New material offers potential for designing 2D nanomaterials

“In addition to thorough characterization in terms of stability, mechanical and electronic properties of the material, we have identified the origin of this half-auxetic character and believe that this mechanism can be used as a design concept for new half-auxetic materials”Thomas Heine

An international team led by Thomas Heine of Technische Universität Dresden have demonstrated a material that, regardless of whether it is being compressed or strained, will always expands in the same way. The breakthrough is based on auxetic materials, which have a negative Poisson's ratio, and when stretched become thicker perpendicular to the applied force. This unprecedented feature, where a material that expands normal to the direction of stress regardless of whether it is strained or compressed, is termed half-auxeticity.

The physical behavior in most materials is akin to stretching an elastic band. Upon strain, it will shrink normal to the direction of the applied strain, while if compressed will expand in the direction orthogonal to the pressure. However, there is an opposite behavior in some auxetic materials, which expand in the direction orthogonal to the strain, and then shrink when compressed. A good example of a material characterized by a negative Poisson's ratio is the bottle cork, which has a Poisson's ratio of zero, which allows the cork to be put into the thinner neck of the bottle.

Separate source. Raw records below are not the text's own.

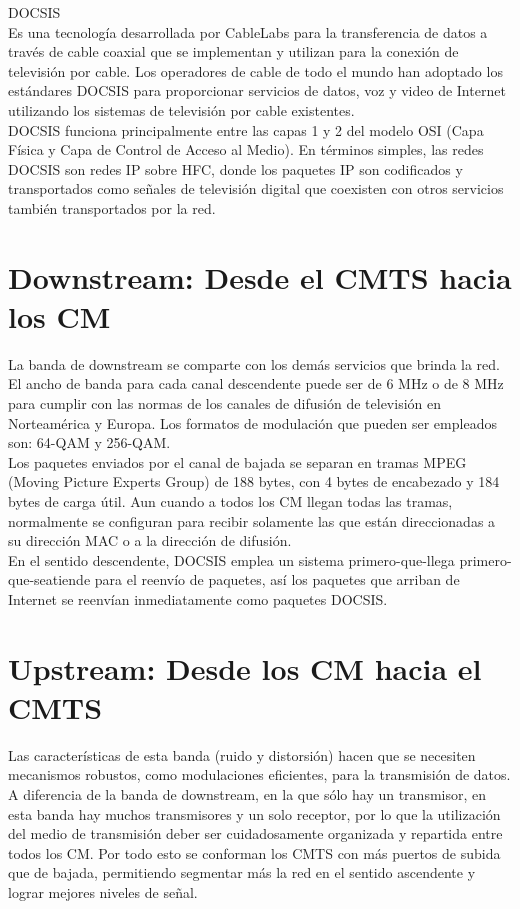 {\color{red} DOCSIS}\\

Es una tecnología desarrollada por CableLabs para la transferencia de datos a través de cable coaxial que se implementan y utilizan para la conexión de televisión por cable. Los operadores de cable de todo el mundo han adoptado los estándares DOCSIS para proporcionar servicios de datos, voz y video de Internet utilizando los sistemas de televisión por cable existentes.\\

DOCSIS funciona principalmente entre las capas 1 y 2 del modelo OSI (Capa Física y Capa de Control de Acceso al Medio). En términos simples, las redes DOCSIS son redes IP sobre HFC, donde los paquetes IP son codificados y transportados como señales de televisión digital que coexisten con otros servicios también transportados por la red. 

\section*{Downstream: Desde el CMTS hacia los CM}
La banda de downstream se comparte con los demás servicios que brinda la red. El ancho de banda para cada canal descendente puede ser de 6 MHz o de 8 MHz para cumplir con las normas de los canales de difusión de televisión en Norteamérica y Europa. Los formatos de modulación que pueden ser empleados son: 64-QAM y 256-QAM. \\

Los paquetes enviados por el canal de bajada se separan en tramas MPEG (Moving Picture Experts Group) de 188 bytes, con 4 bytes de encabezado y 184 bytes de carga útil. Aun cuando a todos los CM llegan todas las tramas, normalmente se configuran para recibir solamente las que están direccionadas a su dirección MAC o a la dirección de difusión. \\

En el sentido descendente, DOCSIS emplea un sistema primero-que-llega primero-que-seatiende para el reenvío de paquetes, así los paquetes que arriban de Internet se reenvían inmediatamente como paquetes DOCSIS.

\section*{Upstream: Desde los CM hacia el CMTS}

Las características de esta banda (ruido y distorsión) hacen que se necesiten mecanismos robustos, como modulaciones eficientes, para la transmisión de datos. A diferencia de la banda de downstream, en la que sólo hay un transmisor, en esta banda hay muchos transmisores y un solo receptor, por lo que la utilización del medio de transmisión deber ser cuidadosamente organizada y repartida entre todos los CM. Por todo esto se conforman los CMTS con más puertos de subida que de bajada, permitiendo segmentar más la red en el sentido ascendente y lograr mejores niveles de señal.\\

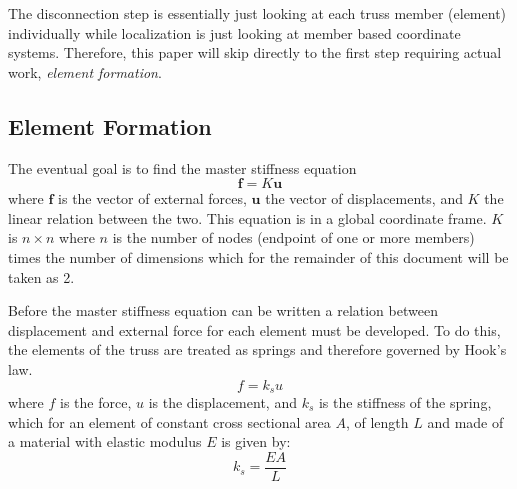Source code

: \documentclass{article}
\begin{document}
The disconnection step is essentially just looking at each truss member
(element) individually while localization is just looking at member based
coordinate systems.  Therefore, this paper will skip directly to the first
step requiring actual work, \emph{element formation}.




\subsection{Element Formation}

The eventual goal is to find the master stiffness equation
\begin{equation}
    \mathbf{f}=K\mathbf{u} \label{eq:master_stiffness_equation}
\end{equation}
where $\mathbf{f}$ is the vector of external forces, $\mathbf{u}$ the vector
of displacements, and $K$ the linear relation between the two.  This equation
is in a global coordinate frame.  $K$ is $n\times{}n$ where $n$ is the number
of nodes (endpoint of one or more members) times the number of dimensions
which for the remainder of this document will be taken as 2.

Before the master stiffness equation can be written a relation between
displacement and external force for each element must be developed.  To do
this, the elements of the truss are treated as springs and therefore governed
by Hook's law.
\begin{equation}
    f=k_su \label{eq:hooks_law}
\end{equation}
where $f$ is the force, $u$ is the displacement, and $k_s$ is the stiffness of
the spring, which for an element of constant cross sectional area $A$, of
length $L$ and made of a material with elastic modulus $E$ is given by:
\begin{equation}
    k_s=\frac{EA}{L} \label{eq:stiffness_coefficient}
\end{equation}
\end{document}
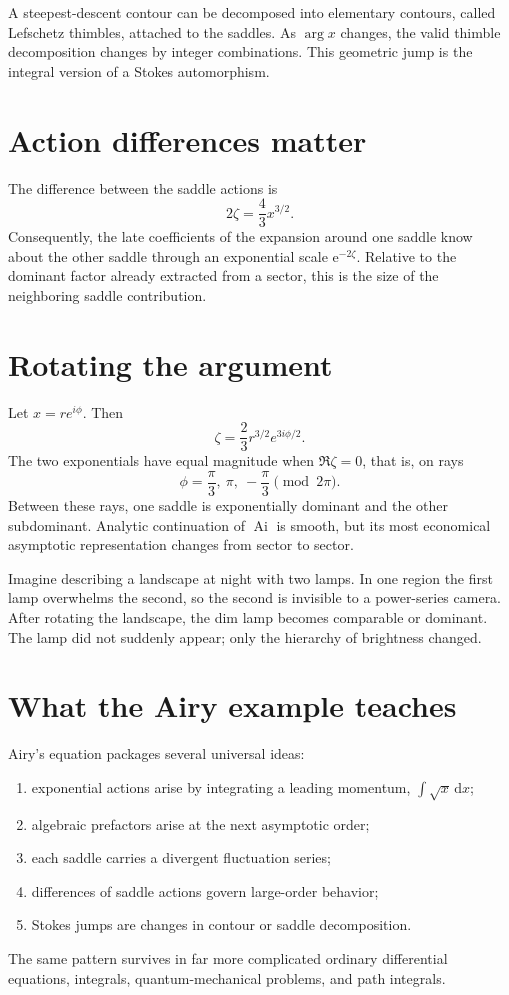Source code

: \documentclass[11pt,oneside]{book}
\theoremstyle{definition}
\theoremstyle{remark}
\newcommand{\Ai}{\operatorname{Ai}}
\newcommand{\e}{\mathrm{e}}
\newcommand{\dd}{\,\mathrm{d}}
\begin{document}
A steepest-descent contour can be decomposed into elementary contours, called
Lefschetz thimbles, attached to the saddles. As $\arg x$ changes, the valid
thimble decomposition changes by integer combinations. This geometric jump is
the integral version of a Stokes automorphism.

\section{Action differences matter}

The difference between the saddle actions is
\begin{equation}
  2\zeta=\frac43x^{3/2}.
  \label{eq:airy-action-difference}
\end{equation}
Consequently, the late coefficients of the expansion around one saddle know
about the other saddle through an exponential scale
$\e^{-2\zeta}$. Relative to the dominant factor already extracted from a sector,
this is the size of the neighboring saddle contribution.

\section{Rotating the argument}

Let $x=re^{i\phi}$. Then
\[
  \zeta=\frac23r^{3/2}e^{3i\phi/2}.
\]
The two exponentials have equal magnitude when $\Re\zeta=0$, that is, on rays
\[
  \phi=\frac{\pi}{3},\ \pi,\ -\frac{\pi}{3}
  \pmod{2\pi}.
\]
Between these rays, one saddle is exponentially dominant and the other
subdominant. Analytic continuation of $\Ai$ is smooth, but its most economical
asymptotic representation changes from sector to sector.

\begin{intuitionbox}
Imagine describing a landscape at night with two lamps. In one region the first
lamp overwhelms the second, so the second is invisible to a power-series camera.
After rotating the landscape, the dim lamp becomes comparable or dominant. The
lamp did not suddenly appear; only the hierarchy of brightness changed.
\end{intuitionbox}

\section{What the Airy example teaches}

Airy's equation packages several universal ideas:
\begin{enumerate}
\item exponential actions arise by integrating a leading momentum,
$\int\sqrt{x}\dd x$;
\item algebraic prefactors arise at the next asymptotic order;
\item each saddle carries a divergent fluctuation series;
\item differences of saddle actions govern large-order behavior;
\item Stokes jumps are changes in contour or saddle decomposition.
\end{enumerate}
The same pattern survives in far more complicated ordinary differential
equations, integrals, quantum-mechanical problems, and path integrals.
\end{document}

In a paper entitled ‘Half-Auxeticity and Anisotropic Transport in Pd Decorated Two-Dimensional Boron Sheets’, published in the journal ACS Nano Letters [Ma et al. ACS Nano Lett. (2021) DOI: 10.1021/acs.nanolett.0c04154], a previously unknown phenomenon was discovered based on borophene, which is an atomically thin configuration of the element boron, for which a stable form was shown through the addition of palladium, yielding the chemical composition PdB4. With computational modelling, the team demonstrated that a borophene sheet stabilized by decorating Pd atoms behaves like an auxetic material under strain, but also expands similar to an ordinary material under compression.

From such properties, novel auxetic materials offer new functionalities for a range of products involving adjustable functional properties, such as in nanotechnology for sensing or magneto-optics, medical technology or the development of protective equipment. As Thomas Heine said, “In addition to thorough characterization in terms of stability, mechanical and electronic properties of the material, we have identified the origin of this half-auxetic character and believe that this mechanism can be used as a design concept for new half-auxetic materials”.

In investigating Pd-decorated borophene they identified three stable phases, of which one offers this property of half-auxeticity, with analysis of its stability and mechanical and electronic properties demonstrating this was a structural feature that could be used to design new 2D nanomaterials.